Si parte da lontano con la partecipazione del 1997 dell’allora Mikimix aka Caparezza fino al 2008 con Frankie Hi Nrg. Nel mezzo, era il 2001 sbarca all’Ariston Eminem. E intanto da Clementino a Rocco Hunt, passando per Ics e il Raige di quest’anno l’hip hop ormai è una consuetudine del Festival. Ma delude sempre perché viene sempre liofilizzato

di Lorenzo Maria Alvaro

Era il 1997. Si potrebbe identificare in quell’edizione il vero sbarco del rap al Festival di Sanremo. Sul palco con il brano “E la notte se ne va” c’è Mikimix al secolo Michele Salvemini. Il capitolo più oscuro dell’artista oggi conosciuto come Caparezza.

Per vedere un vero big del rap italico all’Ariston bisogna invece aspettare il 2008 quando ad esibirsi arriva Frankie Hi Nrg con “DePrimoMaggio”.

Nel mezzo è il turno dell’ospitata di Eminem che nel 2001 sbarca in Italia per un medlay che viene funestato dalla censura che gli impone di ripulire tutti i testi dalle parolacce.

Pian piano l’hip hop diventa di casa al Festival di Sanremo con i vari Clementino, Rocco Hunt, Ics o le interpretazioni di queste ore d Raige e dell’equivoco Nesli.

Un rapporto però, quello tra Sanremo e genere rap, che ha sempre vissuto di un misunderstendig.
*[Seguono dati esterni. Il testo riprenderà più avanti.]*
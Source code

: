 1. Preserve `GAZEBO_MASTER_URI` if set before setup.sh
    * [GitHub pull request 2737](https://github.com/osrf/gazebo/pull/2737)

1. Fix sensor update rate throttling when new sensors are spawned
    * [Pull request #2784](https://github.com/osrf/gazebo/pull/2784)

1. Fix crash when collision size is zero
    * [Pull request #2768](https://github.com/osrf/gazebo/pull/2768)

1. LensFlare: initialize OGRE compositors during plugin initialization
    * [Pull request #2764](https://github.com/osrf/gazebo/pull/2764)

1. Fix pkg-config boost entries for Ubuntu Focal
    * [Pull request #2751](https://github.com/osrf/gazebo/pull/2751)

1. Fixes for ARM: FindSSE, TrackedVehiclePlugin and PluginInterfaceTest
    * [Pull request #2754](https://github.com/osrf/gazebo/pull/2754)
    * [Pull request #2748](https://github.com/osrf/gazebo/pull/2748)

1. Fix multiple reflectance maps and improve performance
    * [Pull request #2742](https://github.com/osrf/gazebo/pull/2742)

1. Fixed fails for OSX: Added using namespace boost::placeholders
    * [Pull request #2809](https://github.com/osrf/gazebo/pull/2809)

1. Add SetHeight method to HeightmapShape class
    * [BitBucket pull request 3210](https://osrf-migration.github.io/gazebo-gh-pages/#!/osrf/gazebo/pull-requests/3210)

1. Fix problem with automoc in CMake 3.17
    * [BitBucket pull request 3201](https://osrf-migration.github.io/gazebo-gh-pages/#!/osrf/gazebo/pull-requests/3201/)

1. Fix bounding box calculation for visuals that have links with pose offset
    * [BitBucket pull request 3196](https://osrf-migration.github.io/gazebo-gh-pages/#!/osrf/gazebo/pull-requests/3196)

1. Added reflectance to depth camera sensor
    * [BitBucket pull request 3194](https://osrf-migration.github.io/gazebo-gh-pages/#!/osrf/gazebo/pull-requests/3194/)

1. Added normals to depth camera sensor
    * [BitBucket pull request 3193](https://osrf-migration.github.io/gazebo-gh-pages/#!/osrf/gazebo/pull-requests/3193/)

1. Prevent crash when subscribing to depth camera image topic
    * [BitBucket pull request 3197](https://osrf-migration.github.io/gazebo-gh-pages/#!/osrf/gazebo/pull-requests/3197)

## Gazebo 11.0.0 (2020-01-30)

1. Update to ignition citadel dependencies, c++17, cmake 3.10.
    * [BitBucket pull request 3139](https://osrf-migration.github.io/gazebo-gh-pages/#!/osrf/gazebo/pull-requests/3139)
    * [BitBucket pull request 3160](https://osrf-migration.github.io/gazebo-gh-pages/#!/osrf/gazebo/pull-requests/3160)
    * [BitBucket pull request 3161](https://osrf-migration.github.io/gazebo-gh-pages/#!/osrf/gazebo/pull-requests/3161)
Nell’esigenza di rendere il genere d’assalto delle periferie comprensibile e accessibile a tutti, si è scelto di trasformarlo in una melassa di parole banali, innocue e quindi inutili.

Il problema però è che se nel caso di altri generi, come ad esempio il rock, si tratta di un’operazione fattibile. Far virare il rap verso il pop invece è molto più rischioso. O almeno lo è se invece di invitare chi sostanzialmente già ha fatto di questo mutamento il proprio core business artistico (come ad esempio Fedez, Club Dogo o J Ax) si piega a questo cambiamento chi invece viene da una storia di genuina esperienza rap.
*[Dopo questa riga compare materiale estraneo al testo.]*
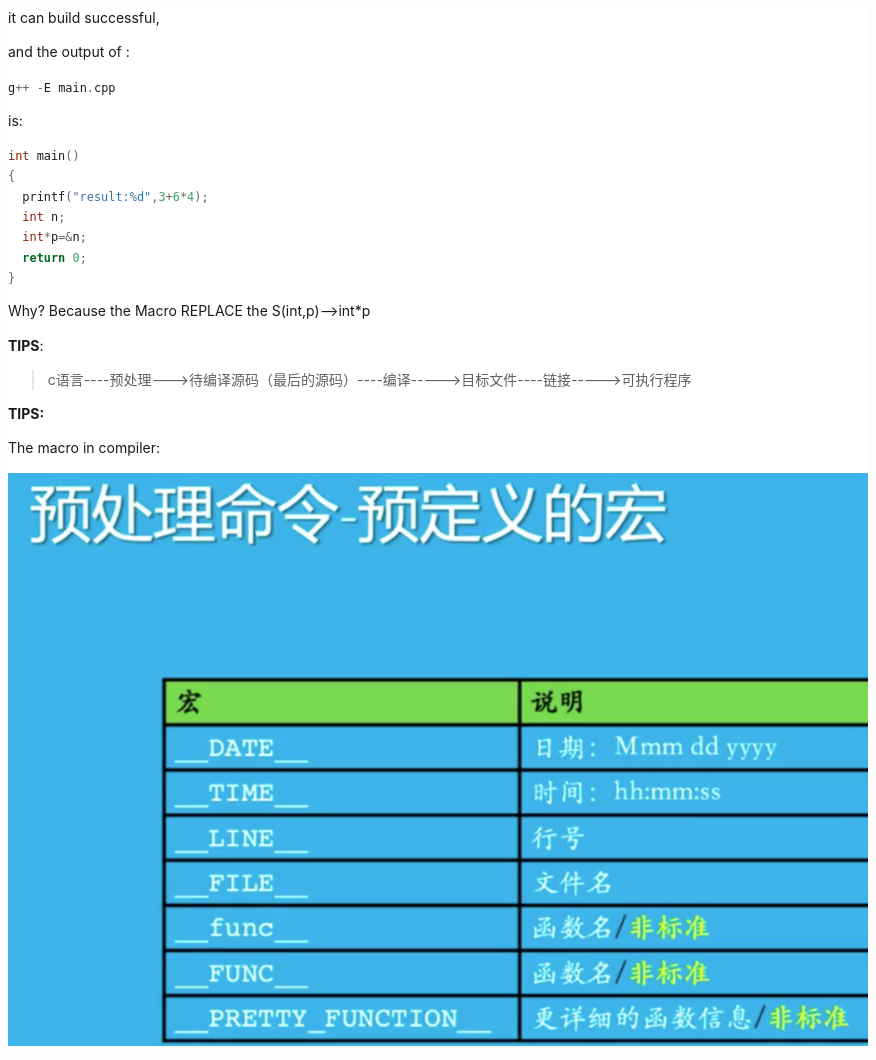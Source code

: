 it can build successful, 

and the output of :

```c++
g++ -E main.cpp
```

 is:

```c++
int main()
{
  printf("result:%d",3+6*4);
  int n;
  int*p=&n;
  return 0;
}
```

Why? Because the Macro REPLACE the S(int,p)-->int*p

__TIPS__:

> c语言----预处理--->待编译源码（最后的源码）----编译----->目标文件----链接----->可执行程序



__TIPS:__

The macro in compiler:

![marco](./macro.png)
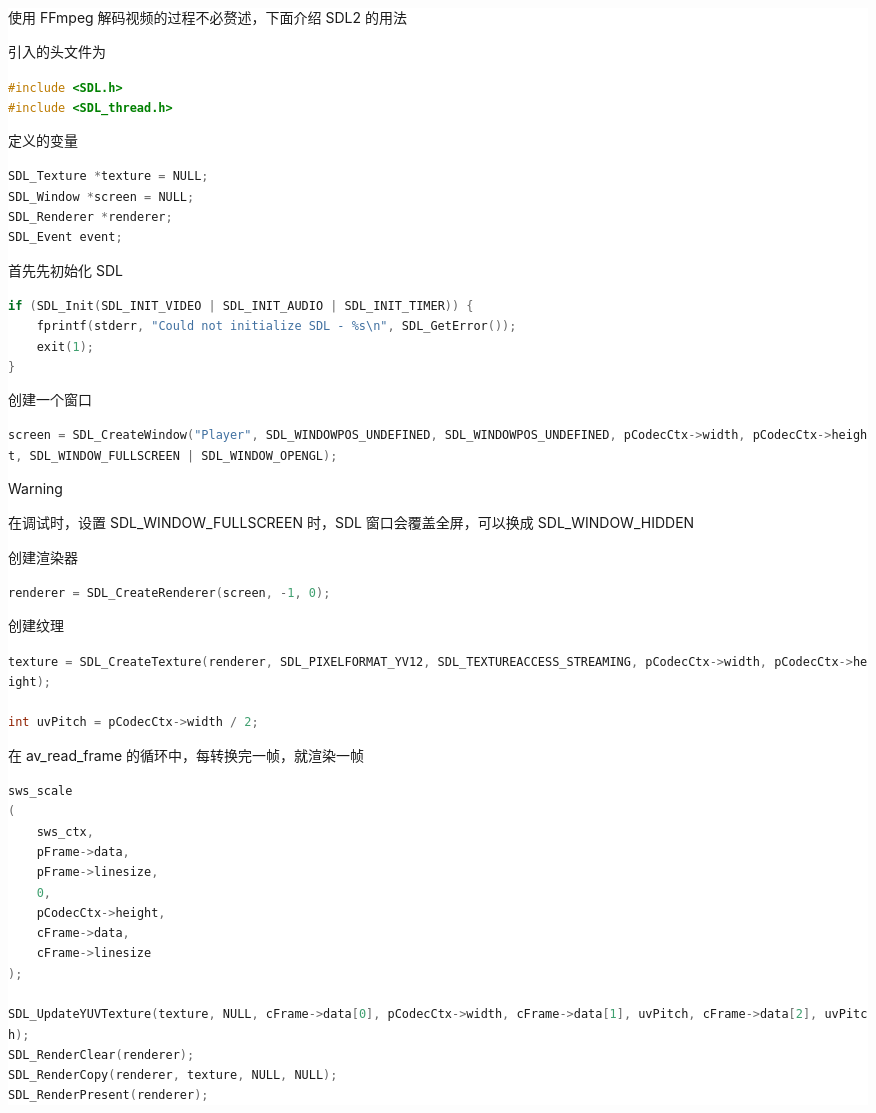 使用 FFmpeg 解码视频的过程不必赘述，下面介绍 SDL2 的用法

引入的头文件为

```c
#include <SDL.h>  
#include <SDL_thread.h>
```

定义的变量

```c
SDL_Texture *texture = NULL;  
SDL_Window *screen = NULL;  
SDL_Renderer *renderer;  
SDL_Event event;
```

首先先初始化 SDL

```c
if (SDL_Init(SDL_INIT_VIDEO | SDL_INIT_AUDIO | SDL_INIT_TIMER)) {  
    fprintf(stderr, "Could not initialize SDL - %s\n", SDL_GetError());  
    exit(1);  
}
```

创建一个窗口

```c
screen = SDL_CreateWindow("Player", SDL_WINDOWPOS_UNDEFINED, SDL_WINDOWPOS_UNDEFINED, pCodecCtx->width, pCodecCtx->height, SDL_WINDOW_FULLSCREEN | SDL_WINDOW_OPENGL);  
```


> [!WARNING]
> 在调试时，设置 SDL_WINDOW_FULLSCREEN 时，SDL 窗口会覆盖全屏，可以换成 SDL_WINDOW_HIDDEN


创建渲染器

```c
renderer = SDL_CreateRenderer(screen, -1, 0);
```

创建纹理

```c
texture = SDL_CreateTexture(renderer, SDL_PIXELFORMAT_YV12, SDL_TEXTUREACCESS_STREAMING, pCodecCtx->width, pCodecCtx->height);

int uvPitch = pCodecCtx->width / 2;
```

在 av_read_frame 的循环中，每转换完一帧，就渲染一帧

```c
sws_scale  
(  
    sws_ctx,  
    pFrame->data,  
    pFrame->linesize,  
    0,  
    pCodecCtx->height,  
    cFrame->data,  
    cFrame->linesize  
);  
  
SDL_UpdateYUVTexture(texture, NULL, cFrame->data[0], pCodecCtx->width, cFrame->data[1], uvPitch, cFrame->data[2], uvPitch);  
SDL_RenderClear(renderer);  
SDL_RenderCopy(renderer, texture, NULL, NULL);  
SDL_RenderPresent(renderer);
```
Viste le canzoni di gente come Clementino o Rocco Hunt su quel palco non si direbbe vengano dall’underground e invece è proprio così. Lo stesso vale per Raige, che con Ensi e Raiden ha formato una delle band hip hop più amate e importanti in italia, i One Mic.

Il problema è che in Italia il rap è un genere che ha sempre vissuto questo tipo di difficoltà. Mentre infatti nel resto del mondo (in particolare Francia e Stati Uniti) ad andare sui palcoscenici importanti sono stati entrambe le strade, quella più popolare e divertita e quella più tradizionale e rabbiosa, qui tutto ciò che non è omologato e innocuo rimane negli scantinati. Per cui gente come Fat Fat Corfunk, che dimostra come anche qui sia possibile fare rap sociale, si perde nel mare magnum della rete ed è destinato all'oblio

O uno come Egreen, la prova vivente del fatto che anche noi siamo in grado di fare questo genere ad un altissimo livello, si affida al crowdfunding per prodursi il disco.
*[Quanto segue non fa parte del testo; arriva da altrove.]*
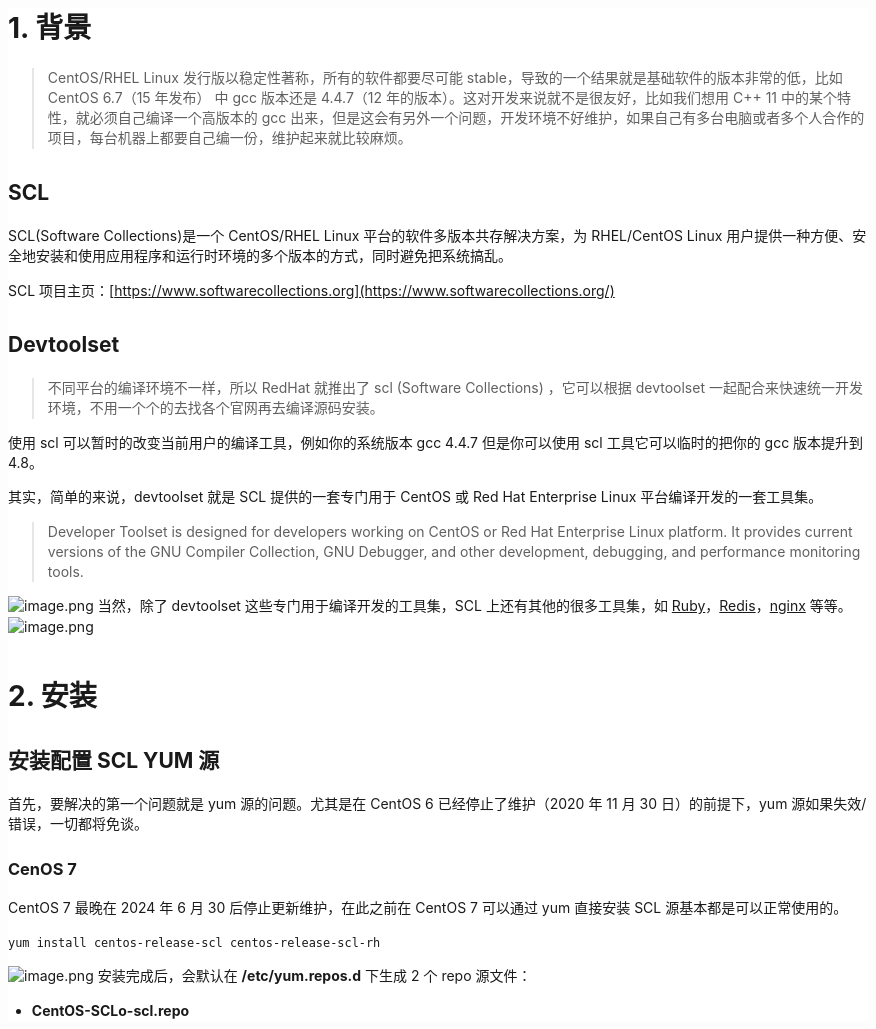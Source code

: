 # 1. 背景

> CentOS/RHEL Linux 发行版以稳定性著称，所有的软件都要尽可能 stable，导致的一个结果就是基础软件的版本非常的低，比如 CentOS 6.7（15 年发布） 中 gcc 版本还是 4.4.7（12 年的版本）。这对开发来说就不是很友好，比如我们想用 C++ 11 中的某个特性，就必须自己编译一个高版本的 gcc 出来，但是这会有另外一个问题，开发环境不好维护，如果自己有多台电脑或者多个人合作的项目，每台机器上都要自己编一份，维护起来就比较麻烦。

## SCL

SCL(Software Collections)是一个 CentOS/RHEL Linux 平台的软件多版本共存解决方案，为 RHEL/CentOS Linux 用户提供一种方便、安全地安装和使用应用程序和运行时环境的多个版本的方式，同时避免把系统搞乱。

SCL 项目主页：[https://www.softwarecollections.org](https://www.softwarecollections.org/)

## Devtoolset

> 不同平台的编译环境不一样，所以 RedHat 就推出了 scl (Software Collections) ，它可以根据 devtoolset 一起配合来快速统一开发环境，不用一个个的去找各个官网再去编译源码安装。

使用 scl 可以暂时的改变当前用户的编译工具，例如你的系统版本 gcc 4.4.7 但是你可以使用 scl 工具它可以临时的把你的 gcc 版本提升到 4.8。

其实，简单的来说，devtoolset 就是 SCL 提供的一套专门用于 CentOS 或 Red Hat Enterprise Linux 平台编译开发的一套工具集。

> Developer Toolset is designed for developers working on CentOS or Red Hat Enterprise Linux platform. It provides current versions of the GNU Compiler Collection, GNU Debugger, and other development, debugging, and performance monitoring tools.

![image.png](https://shub-1251708715.cos.ap-guangzhou.myqcloud.com/elog-docs-images/Fqk1Hsa24eTzvUESvThxmNvHCnUJ.png)
当然，除了 devtoolset 这些专门用于编译开发的工具集，SCL 上还有其他的很多工具集，如 [Ruby](https://www.softwarecollections.org/en/scls/rhscl/rh-ruby26/)，[Redis](https://www.softwarecollections.org/en/scls/rhscl/rh-redis5/)，[nginx](https://www.softwarecollections.org/en/scls/rhscl/rh-nginx114/) 等等。
![image.png](https://shub-1251708715.cos.ap-guangzhou.myqcloud.com/elog-docs-images/FvAWwL60Wum2uXQtQxggO4CKtCeP.png)

# 2. 安装

## 安装配置 SCL YUM 源

首先，要解决的第一个问题就是 yum 源的问题。尤其是在 CentOS 6 已经停止了维护（2020 年 11 月 30 日）的前提下，yum 源如果失效/错误，一切都将免谈。

### CenOS 7

CentOS 7 最晚在 2024 年 6 月 30 后停止更新维护，在此之前在 CentOS 7 可以通过 yum 直接安装 SCL 源基本都是可以正常使用的。

```bash
yum install centos-release-scl centos-release-scl-rh
```

![image.png](https://shub-1251708715.cos.ap-guangzhou.myqcloud.com/elog-docs-images/Fso4zYBja1F9aezOQHOOt8-k8BDd.png)
安装完成后，会默认在 **/etc/yum.repos.d** 下生成 2 个 repo 源文件：

- **CentOS-SCLo-scl.repo**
Anche rapper che strizzano al mainstream pur restando indipendenti, come Salmo e Noyz Narcos, sembrano in qualche modo troppo “contundenti” per Sanremo e per il mercato generalista italiano. Non è un caso che tutto il settore si sia autorganizzato in etichette.

Non significa che non vendano e non facciano business. Al contrario, è il settore musicale più vivace e in crescita. Ma vive di questa difficoltà culturale difficlmente interpretabile e comprensibile. La certezza è che è ancora lontano il momento in cui sarà possibile vedere su quel palco qualcuno, che pur scendendo a patti con le regole e le consuetudini del Festival (come hanno fatto su generi diversi gente come Subsonica e Bluvertigo), i valori e la genuinità del rap.